I’ve attended a number of construction meetings over the years where I wished that standards had more bite. I wished I could point at my printouts and demand people follow the rules.
Now, I’m not so sure. When I’m training my staff I try to convey not only the standards applicable to the topic but the logic behind those standards. Bodies create standards to serve specific purposes and solve specific problems. When a standard does not serve that purpose, we should set it aside. There is a time to not follow a standard.
That statement alone has gotten me more than my fair share of bad looks. But, standards do not arise in a vacuum. There is always context.
At UF, our Telecommunications Standard once required three cable drops at every outlet location. The standard was written down and delivered to every contractor that did work on UF campus. A number of smart people put their heads together to come up with that number. Their work should be respected.
When challenged on that requirement, we have a number of options. Those that don’t truly understand the standard or feel like discussing it rely on the document itself. The requirement itself cannot be challenged because it is a component of a University standards document. Everyone should respect the document. After all, a standard is a standard.
Unfortunately, work is rarely that simple. Most work, when done according to standard, costs more. Project managers are always under pressure to cut costs. And a cabling consultant rarely gets the last word in any project. Notes are lost. Requested changes somehow don’t make it to the next set of drawings.
But, when we understand the reasoning behind a standard, we can change the adversarial nature of a planning meeting into one of mutual understanding.
We need three cables for network, phone, and one spare.
What about an outlet for a network HVAC connection located above the ceiling. Can we only install two cables for that outlet?
Sure. Or, maybe not.
At this point a cabling consultant can discuss the topic with the project manager from a common point of reference. Maybe the project manager is making a reasonable request. If so, a consultant should feel confident enough to step away from the standard. If the request is unreasonable, the cabling consultant should be ready to explain why the request is being rejected. The project manager is not there to destroy the telecommunications plan – the manager needs the plan to work. They are operating under other constraints. The IT consultant should always bear this in mind.
As a consulting professional, we need to be able to explain the logic behind any standard we are trying to enforce. In a meeting with project managers, owners, and tenants, it is always in our best interests to convince others that standards exist for their benefit.

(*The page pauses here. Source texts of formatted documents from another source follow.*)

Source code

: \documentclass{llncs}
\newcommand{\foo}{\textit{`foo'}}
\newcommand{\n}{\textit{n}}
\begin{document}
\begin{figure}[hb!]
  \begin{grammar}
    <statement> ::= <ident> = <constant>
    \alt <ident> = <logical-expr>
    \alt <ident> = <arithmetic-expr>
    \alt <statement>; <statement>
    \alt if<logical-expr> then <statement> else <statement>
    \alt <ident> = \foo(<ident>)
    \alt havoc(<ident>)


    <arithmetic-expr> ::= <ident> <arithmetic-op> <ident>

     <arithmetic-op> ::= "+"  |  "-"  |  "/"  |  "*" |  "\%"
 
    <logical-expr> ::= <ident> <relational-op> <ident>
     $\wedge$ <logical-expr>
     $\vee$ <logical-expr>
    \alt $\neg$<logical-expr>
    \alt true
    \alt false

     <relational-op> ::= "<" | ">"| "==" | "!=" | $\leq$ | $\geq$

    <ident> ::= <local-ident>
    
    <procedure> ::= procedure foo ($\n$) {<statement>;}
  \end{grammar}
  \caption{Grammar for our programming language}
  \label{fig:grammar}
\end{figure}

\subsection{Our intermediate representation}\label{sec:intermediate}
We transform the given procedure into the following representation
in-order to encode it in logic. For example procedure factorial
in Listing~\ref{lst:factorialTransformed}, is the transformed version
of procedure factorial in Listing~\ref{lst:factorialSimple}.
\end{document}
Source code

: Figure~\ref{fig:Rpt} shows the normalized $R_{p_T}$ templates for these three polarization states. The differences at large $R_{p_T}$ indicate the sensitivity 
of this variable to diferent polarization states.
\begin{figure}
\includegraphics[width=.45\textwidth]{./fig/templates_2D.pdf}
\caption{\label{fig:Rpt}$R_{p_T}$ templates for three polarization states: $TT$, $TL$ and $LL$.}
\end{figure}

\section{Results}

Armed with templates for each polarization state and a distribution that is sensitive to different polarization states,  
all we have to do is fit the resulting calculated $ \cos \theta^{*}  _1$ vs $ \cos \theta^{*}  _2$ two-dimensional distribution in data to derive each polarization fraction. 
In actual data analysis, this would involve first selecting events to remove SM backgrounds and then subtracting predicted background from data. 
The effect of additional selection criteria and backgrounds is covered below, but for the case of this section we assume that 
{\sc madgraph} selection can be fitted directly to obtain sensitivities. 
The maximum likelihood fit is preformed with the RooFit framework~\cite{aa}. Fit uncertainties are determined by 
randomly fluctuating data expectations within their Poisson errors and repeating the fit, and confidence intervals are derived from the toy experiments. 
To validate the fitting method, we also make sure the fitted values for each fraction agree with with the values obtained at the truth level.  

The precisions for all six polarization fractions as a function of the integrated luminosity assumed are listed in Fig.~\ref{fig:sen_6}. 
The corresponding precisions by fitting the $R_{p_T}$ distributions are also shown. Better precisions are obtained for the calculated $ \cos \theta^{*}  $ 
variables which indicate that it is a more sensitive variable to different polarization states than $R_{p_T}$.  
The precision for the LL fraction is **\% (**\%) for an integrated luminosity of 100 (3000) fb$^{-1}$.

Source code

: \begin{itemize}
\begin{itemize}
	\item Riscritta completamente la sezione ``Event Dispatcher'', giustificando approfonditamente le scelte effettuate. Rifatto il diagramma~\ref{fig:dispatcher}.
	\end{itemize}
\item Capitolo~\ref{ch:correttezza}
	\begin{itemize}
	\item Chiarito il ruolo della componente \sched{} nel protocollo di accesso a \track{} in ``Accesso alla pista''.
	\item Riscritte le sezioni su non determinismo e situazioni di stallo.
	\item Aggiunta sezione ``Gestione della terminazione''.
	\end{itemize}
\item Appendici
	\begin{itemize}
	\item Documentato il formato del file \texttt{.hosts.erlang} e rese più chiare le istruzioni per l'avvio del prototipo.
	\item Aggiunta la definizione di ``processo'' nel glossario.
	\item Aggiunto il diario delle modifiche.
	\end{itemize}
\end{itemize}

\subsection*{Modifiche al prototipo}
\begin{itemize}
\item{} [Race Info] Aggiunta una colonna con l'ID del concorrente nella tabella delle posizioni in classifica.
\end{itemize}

As a contractor I always tried to convince customers to place two cables at each outlet location. I would explain the reasons why. Sometimes I was successful and sometimes I wasn’t. In those instances where I installed fewer than the standard number of cables, I was often called back.
Each time I was called back to install additional cables for these customers, there was no malice. Each customer knew that I was looking out for their best interests and more work followed.
I’m sure I’ve said it in earlier blog posts, but we have a responsibility to treat others as the professionals we often claim to be. Stomping our feet and pointing to a piece of paper to justify our requirements does a disservice to our role in the industry.
Our credentials do not grant us any magical insight and the information we have means nothing if we do not share it.